Stop me if you’ve heard this one before: Here Before is a psychological thriller about a depressed woman who becomes awkwardly fixated on a nearby mother/daughter duo, triggering a flood of fragmented, fraught emotions surrounding her own relationships with her children. Like The Lost Daughter, it premiered to positive reviews in 2021, praised for the performances of its central cast and as a promising debut for its director. Since Maggie Gyllenhaal obviously enjoys more name-recognition cachet in the industry, Stacey Gregg’s own unraveling-mom psych thriller followed a much slower, quieter distribution path, newly available on the library-subscription streamer Hoopla instead of receiving an immediate awards push from the global behemoth Netflix. As a result, their thematic overlap plays to The Lost Daughter‘s favor, which got there first & louder, but the eerie feeling of having been . . . here before does mirror the latter film’s premise in an interesting way.

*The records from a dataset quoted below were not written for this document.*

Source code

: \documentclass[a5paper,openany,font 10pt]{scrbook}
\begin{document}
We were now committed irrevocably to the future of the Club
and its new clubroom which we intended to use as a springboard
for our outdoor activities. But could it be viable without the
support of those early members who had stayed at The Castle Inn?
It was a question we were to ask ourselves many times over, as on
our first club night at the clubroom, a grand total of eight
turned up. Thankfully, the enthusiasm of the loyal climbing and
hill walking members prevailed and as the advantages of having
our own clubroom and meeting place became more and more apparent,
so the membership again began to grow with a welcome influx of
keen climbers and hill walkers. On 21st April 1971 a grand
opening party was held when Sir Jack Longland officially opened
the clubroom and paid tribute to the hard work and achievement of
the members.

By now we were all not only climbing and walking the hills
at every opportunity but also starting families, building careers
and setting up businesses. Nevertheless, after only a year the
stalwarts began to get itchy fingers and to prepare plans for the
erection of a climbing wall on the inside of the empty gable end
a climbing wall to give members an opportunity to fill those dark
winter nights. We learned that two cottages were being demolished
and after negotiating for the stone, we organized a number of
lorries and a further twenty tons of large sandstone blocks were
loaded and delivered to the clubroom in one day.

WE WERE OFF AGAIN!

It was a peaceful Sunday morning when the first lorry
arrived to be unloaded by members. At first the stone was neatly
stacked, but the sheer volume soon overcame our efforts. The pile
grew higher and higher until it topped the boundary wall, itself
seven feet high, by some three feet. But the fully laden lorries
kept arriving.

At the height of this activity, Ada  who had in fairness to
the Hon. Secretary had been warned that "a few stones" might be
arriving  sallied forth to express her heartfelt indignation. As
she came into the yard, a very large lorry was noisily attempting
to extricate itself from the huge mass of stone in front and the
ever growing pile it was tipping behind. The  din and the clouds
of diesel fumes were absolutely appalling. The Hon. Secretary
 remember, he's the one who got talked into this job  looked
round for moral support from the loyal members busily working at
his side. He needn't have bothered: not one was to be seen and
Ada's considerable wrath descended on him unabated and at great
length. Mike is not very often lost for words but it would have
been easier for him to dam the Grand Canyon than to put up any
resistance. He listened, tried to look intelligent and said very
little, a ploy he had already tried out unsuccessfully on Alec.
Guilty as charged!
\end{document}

In this particular mom-on-the-verge thriller, Andrea Riseborough plays an Irish suburbanite who’s grieving the loss of her young daughter when a new couple moves in next door with a child that looks & acts remarkably like her. The neighbor child even shares memories & daily habits with Riseborough’s child, as if she were possessed by the daughter’s ghost. Obviously, Riseborough cannot ignore this phenomenon, which has effectively brought her daughter back to life after a year of heartbreak, and she gradually wedges herself into this young stranger’s life in a way that makes everyone around her deeply uncomfortable. The story twists & disorients from there, teetering between supernatural horror & communal-gaslighting conspiracy depending on its scene-to-scene whims. Like with The Lost Daughter, the movie’s strengths lie more its performances & discomforting parental dynamics than it does in its plot, but Gregg’s film concludes with a much more satisfying genre payoff than Gyllenhaal’s.

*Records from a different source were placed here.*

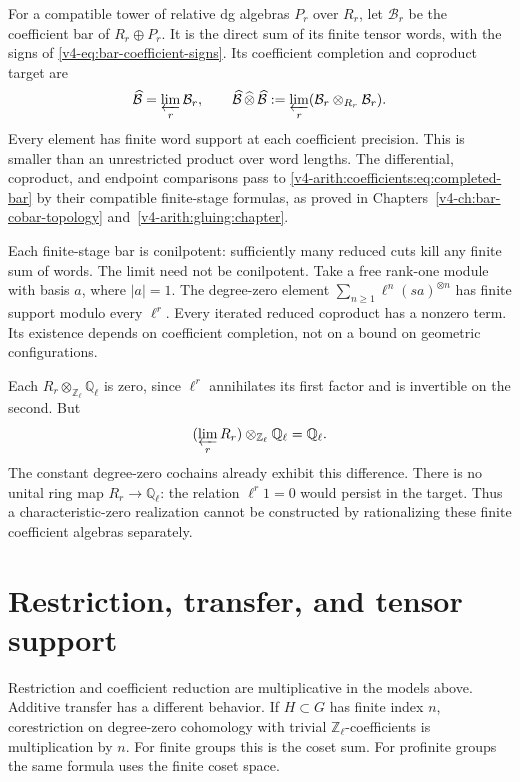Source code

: For a compatible tower of relative dg algebras \(P_r\) over \(R_r\),
let \(\mathcal B_r\) be the coefficient bar of \(R_r\oplus P_r\).
It is the direct sum of its finite tensor words, with the signs of
\eqref{v4-eq:bar-coefficient-signs}. Its coefficient completion and
coproduct target are
\begin{equation}\label{v4-arith:coefficients:eq:completed-bar}
 \widehat{\mathcal B}=\varprojlim_r\mathcal B_r,
 \qquad
 \widehat{\mathcal B}\,\widehat\otimes\,
 \widehat{\mathcal B}
 :=\varprojlim_r(\mathcal B_r\otimes_{R_r}\mathcal B_r).
\end{equation}
Every element has finite word support at each coefficient precision.
This is smaller than an unrestricted product over word lengths.
The differential, coproduct, and endpoint comparisons pass to
\eqref{v4-arith:coefficients:eq:completed-bar} by their compatible
finite-stage formulas, as proved in
Chapters~\ref{v4-ch:bar-cobar-topology}
and~\ref{v4-arith:gluing:chapter}.

Each finite-stage bar is conilpotent: sufficiently many reduced cuts
kill any finite sum of words. The limit need not be conilpotent.
Take a free rank-one module with basis \(a\), where \(|a|=1\).
The degree-zero
element \(\sum_{n\geq1}\ell^n(sa)^{\otimes n}\) has finite support
modulo every \(\ell^r\). Every iterated reduced coproduct has a
nonzero term. Its existence depends on coefficient completion, not on a
bound on geometric configurations.

\begin{example}\label{v4-arith:coefficients:ex:rationalization}
Each \(R_r\otimes_{\mathbb Z_\ell}\mathbb Q_\ell\) is zero, since
\(\ell^r\) annihilates its first factor and is invertible on the
second. But
\[
 (\varprojlim_rR_r)\otimes_{\mathbb Z_\ell}\mathbb Q_\ell
 =\mathbb Q_\ell.
\]
The constant degree-zero cochains already exhibit this difference.
There is no unital ring map \(R_r\to\mathbb Q_\ell\): the relation
\(\ell^r1=0\) would persist in the target. Thus a characteristic-zero
realization cannot be constructed by rationalizing these finite
coefficient algebras separately.
\end{example}

\section{Restriction, transfer, and tensor support}
\label{v4-arith:coefficients:sec:transfer}

Restriction and coefficient reduction are multiplicative in the models
above. Additive transfer has a different behavior. If \(H\subset G\)
has finite index \(n\), corestriction on degree-zero cohomology with
trivial \(\mathbb Z_\ell\)-coefficients is multiplication by \(n\).
For finite groups this is the coset sum. For profinite groups the
same formula uses the finite coset space.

Even putting Here Before‘s coincidental Lost Daughter parallels aside, it’s not exactly unique in its purpose or tone. There’s plenty of Atmospheric Horror About Grief out there, especially of the post-Hereditary variety. Only this one has Andrea Riseborough at center stage, though, and she carries the genre’s tension as expertly as you’d expect. Rebecca Hall got her own acting showcase in the genre with The Night House. Sandra Oh got hers in Umma. Riseborough’s been given plenty of room to show off her range in the past (especially in Possessor, Mandy, and Nancy), but it’s still incredible to see her stretch her legs here. The way she alternates between scowling at her living, knucklehead teenage son and smiling nervously at the ghost-child who’s replaced her dead daughter is nightmarishly volatile, winding tension so tight it’s incredible her face doesn’t tear in two. Gregg matches her efforts without outshining them, except for in a music video nightmare sequence that momentarily tips the slowly building dread into true brain-melt terror.
Here Before is a low-budget, 80-minute chiller that’s entire allure is for horror fans already familiar with Riseborough’s talents as a performer. I’m doing it no favors by comparing it to a Hollywood adaptation of a best-selling novel, produced by three well-established actresses who each received Oscar nominations for their efforts (including Gyllenhaal for Best Adapted Screenplay). Still, I’d say it’s a more wholly satisfying movie than The Lost Daughter, while sharing many of its themes & saving graces. It’s a shame fewer people will see it.